• _Problem statement_:
Extract, from the listing that follows, each line containing the word "hustotu".
━━ Data for review ━━
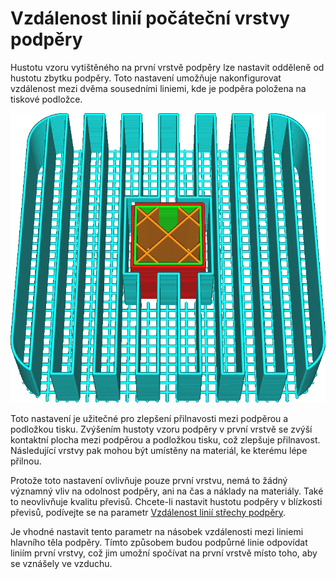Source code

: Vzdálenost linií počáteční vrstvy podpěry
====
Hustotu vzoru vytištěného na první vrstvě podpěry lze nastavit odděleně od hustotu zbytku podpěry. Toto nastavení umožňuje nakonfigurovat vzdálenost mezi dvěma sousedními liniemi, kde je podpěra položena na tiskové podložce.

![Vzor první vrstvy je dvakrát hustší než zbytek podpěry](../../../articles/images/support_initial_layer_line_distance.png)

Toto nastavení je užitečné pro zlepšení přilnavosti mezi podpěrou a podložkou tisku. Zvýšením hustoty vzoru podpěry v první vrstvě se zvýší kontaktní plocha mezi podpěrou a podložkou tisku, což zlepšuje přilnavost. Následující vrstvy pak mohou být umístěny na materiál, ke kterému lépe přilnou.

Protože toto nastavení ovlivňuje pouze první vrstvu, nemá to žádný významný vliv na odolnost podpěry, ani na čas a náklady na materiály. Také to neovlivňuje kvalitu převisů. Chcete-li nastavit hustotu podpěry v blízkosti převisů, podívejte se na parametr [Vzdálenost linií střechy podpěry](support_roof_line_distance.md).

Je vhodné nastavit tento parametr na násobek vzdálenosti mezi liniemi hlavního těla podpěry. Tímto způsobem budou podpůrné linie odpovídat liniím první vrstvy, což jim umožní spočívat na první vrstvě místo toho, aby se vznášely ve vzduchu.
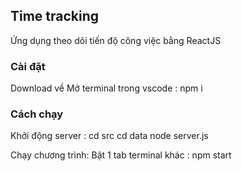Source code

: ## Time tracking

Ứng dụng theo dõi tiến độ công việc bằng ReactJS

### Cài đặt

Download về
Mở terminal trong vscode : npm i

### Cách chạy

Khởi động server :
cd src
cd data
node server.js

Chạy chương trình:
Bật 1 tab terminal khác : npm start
━━━
• _Solution_:
Hustotu vzoru vytištěného na první vrstvě podpěry lze nastavit odděleně od hustotu zbytku podpěry. Toto nastavení umožňuje nakonfigurovat vzdálenost mezi dvěma sousedními liniemi, kde je podpěra položena na tiskové podložce.
Protože toto nastavení ovlivňuje pouze první vrstvu, nemá to žádný významný vliv na odolnost podpěry, ani na čas a náklady na materiály. Také to neovlivňuje kvalitu převisů. Chcete-li nastavit hustotu podpěry v blízkosti převisů, podívejte se na parametr [Vzdálenost linií střechy podpěry](support_roof_line_distance.md).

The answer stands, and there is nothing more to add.